(Stored data)
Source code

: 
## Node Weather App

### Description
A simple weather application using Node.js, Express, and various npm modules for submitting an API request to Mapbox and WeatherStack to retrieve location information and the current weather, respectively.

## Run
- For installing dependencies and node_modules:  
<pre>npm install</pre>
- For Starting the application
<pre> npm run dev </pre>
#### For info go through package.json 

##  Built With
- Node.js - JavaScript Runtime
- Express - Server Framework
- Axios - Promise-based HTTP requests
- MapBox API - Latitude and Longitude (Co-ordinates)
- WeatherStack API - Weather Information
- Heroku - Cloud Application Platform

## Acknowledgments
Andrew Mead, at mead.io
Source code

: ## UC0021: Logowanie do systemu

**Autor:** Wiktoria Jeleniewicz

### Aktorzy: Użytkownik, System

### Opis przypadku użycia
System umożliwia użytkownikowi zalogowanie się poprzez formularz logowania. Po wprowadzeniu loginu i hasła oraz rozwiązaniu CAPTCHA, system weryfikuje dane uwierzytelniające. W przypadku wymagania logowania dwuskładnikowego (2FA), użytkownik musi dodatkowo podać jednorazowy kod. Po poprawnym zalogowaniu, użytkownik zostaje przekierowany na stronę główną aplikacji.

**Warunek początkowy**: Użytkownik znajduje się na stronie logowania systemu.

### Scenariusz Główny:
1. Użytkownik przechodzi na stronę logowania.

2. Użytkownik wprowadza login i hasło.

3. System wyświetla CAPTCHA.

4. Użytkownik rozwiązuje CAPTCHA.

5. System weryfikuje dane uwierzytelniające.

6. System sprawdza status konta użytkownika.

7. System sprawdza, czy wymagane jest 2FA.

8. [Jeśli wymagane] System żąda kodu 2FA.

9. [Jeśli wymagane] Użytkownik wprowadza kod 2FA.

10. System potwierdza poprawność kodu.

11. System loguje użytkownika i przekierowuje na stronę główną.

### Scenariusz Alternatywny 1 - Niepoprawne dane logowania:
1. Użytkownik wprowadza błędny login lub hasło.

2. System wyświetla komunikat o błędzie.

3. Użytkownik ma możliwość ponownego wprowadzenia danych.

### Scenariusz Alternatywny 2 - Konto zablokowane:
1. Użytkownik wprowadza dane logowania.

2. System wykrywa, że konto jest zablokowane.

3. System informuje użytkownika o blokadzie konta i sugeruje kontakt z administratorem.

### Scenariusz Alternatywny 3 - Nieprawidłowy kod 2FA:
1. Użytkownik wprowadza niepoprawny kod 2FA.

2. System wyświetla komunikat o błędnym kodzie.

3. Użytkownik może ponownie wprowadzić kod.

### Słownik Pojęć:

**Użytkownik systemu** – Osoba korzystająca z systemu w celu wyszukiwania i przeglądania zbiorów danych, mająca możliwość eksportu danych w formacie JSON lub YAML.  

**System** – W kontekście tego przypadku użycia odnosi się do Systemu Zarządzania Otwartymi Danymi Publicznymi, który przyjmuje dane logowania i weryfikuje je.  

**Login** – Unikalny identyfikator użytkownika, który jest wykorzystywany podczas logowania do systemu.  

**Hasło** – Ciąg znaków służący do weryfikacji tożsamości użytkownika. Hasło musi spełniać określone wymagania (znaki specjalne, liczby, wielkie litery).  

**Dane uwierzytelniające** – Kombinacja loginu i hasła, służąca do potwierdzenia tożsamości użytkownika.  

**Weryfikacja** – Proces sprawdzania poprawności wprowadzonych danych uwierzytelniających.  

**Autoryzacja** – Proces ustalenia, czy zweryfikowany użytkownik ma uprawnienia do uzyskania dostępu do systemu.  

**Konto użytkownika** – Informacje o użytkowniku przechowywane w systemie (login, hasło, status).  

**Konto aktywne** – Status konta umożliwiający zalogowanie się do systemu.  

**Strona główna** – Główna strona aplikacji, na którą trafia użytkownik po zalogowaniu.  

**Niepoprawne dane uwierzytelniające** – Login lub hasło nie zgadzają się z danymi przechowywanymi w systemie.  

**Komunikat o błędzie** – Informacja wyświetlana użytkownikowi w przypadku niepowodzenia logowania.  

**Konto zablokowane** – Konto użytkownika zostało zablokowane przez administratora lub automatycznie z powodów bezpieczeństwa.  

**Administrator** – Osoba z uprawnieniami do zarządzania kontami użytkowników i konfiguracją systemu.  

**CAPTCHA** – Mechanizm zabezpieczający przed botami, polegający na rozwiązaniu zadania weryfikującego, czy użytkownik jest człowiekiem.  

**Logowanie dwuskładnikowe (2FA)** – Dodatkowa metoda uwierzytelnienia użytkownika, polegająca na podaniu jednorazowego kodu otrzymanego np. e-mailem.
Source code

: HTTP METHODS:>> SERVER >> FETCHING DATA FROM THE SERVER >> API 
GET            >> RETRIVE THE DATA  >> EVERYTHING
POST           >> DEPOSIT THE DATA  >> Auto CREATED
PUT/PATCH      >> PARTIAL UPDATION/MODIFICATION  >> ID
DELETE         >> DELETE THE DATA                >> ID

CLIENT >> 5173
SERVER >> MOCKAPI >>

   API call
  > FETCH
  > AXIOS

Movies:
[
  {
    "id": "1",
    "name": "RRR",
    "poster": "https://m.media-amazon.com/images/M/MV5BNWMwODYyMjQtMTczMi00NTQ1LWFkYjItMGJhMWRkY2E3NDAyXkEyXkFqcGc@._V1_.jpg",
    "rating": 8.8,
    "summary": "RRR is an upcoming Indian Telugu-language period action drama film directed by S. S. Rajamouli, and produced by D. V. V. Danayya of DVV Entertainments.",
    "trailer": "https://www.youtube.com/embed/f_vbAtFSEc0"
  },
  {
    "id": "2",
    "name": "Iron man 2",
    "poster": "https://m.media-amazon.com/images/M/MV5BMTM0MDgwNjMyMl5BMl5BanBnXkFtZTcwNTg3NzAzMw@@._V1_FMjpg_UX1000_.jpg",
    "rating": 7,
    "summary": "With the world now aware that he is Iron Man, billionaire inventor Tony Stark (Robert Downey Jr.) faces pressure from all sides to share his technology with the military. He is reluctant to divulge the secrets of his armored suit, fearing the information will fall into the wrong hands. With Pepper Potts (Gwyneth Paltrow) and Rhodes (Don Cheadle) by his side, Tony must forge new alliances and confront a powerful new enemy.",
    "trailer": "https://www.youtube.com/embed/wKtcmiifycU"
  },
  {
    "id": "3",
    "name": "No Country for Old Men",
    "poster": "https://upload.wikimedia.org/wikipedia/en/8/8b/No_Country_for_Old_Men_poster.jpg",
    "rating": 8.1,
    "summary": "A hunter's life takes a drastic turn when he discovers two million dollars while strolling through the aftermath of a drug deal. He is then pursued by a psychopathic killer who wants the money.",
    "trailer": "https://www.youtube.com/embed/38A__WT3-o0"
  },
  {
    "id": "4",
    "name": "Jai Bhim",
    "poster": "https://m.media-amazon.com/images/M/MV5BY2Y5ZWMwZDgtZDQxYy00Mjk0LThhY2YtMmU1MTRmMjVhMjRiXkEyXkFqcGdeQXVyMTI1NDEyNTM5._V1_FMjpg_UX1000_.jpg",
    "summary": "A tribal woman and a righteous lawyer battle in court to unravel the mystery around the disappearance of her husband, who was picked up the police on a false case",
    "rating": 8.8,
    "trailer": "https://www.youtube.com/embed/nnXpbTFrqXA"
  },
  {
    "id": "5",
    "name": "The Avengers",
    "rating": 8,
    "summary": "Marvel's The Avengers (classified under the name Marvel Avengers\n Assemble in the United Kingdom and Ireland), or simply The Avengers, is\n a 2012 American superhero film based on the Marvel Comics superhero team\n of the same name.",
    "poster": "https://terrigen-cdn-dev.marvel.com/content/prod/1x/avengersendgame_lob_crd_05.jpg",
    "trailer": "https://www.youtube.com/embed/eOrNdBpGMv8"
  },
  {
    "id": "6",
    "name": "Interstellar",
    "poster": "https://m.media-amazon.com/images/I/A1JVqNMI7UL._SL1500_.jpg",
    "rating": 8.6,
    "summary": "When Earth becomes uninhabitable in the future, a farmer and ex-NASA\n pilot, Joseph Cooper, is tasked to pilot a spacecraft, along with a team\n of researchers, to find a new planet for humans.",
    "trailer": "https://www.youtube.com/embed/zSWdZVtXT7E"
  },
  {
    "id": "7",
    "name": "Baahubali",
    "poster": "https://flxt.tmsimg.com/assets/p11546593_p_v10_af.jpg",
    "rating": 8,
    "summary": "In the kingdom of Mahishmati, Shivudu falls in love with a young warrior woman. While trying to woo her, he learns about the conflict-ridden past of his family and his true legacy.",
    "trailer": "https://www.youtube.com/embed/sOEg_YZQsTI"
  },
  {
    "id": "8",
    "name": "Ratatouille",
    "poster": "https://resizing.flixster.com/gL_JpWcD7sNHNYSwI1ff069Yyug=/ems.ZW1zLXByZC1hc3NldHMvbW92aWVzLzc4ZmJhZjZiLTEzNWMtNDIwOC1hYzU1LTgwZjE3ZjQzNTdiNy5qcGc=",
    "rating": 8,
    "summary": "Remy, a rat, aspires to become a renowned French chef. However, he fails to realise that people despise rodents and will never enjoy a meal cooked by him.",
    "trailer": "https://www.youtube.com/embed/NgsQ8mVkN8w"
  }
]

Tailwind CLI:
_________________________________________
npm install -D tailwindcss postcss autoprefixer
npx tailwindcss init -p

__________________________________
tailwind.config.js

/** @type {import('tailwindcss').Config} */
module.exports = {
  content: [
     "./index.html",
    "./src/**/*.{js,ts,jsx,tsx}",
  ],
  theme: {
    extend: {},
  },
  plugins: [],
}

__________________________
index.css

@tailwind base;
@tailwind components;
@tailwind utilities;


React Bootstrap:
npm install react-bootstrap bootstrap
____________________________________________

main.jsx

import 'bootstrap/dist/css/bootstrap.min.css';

▸ **TASK BRIEF**
Set down precisely the lines above between the line holding "stronie logowania systemu." and the line holding "10. System potwierdza poprawność kodu.", inclusive, and nothing beyond them.

▸ **RESPONSE AREA**
**Warunek początkowy**: Użytkownik znajduje się na stronie logowania systemu.

### Scenariusz Główny:
1. Użytkownik przechodzi na stronę logowania.

2. Użytkownik wprowadza login i hasło.

3. System wyświetla CAPTCHA.

4. Użytkownik rozwiązuje CAPTCHA.

5. System weryfikuje dane uwierzytelniające.

6. System sprawdza status konta użytkownika.

7. System sprawdza, czy wymagane jest 2FA.

8. [Jeśli wymagane] System żąda kodu 2FA.

9. [Jeśli wymagane] Użytkownik wprowadza kod 2FA.

10. System potwierdza poprawność kodu.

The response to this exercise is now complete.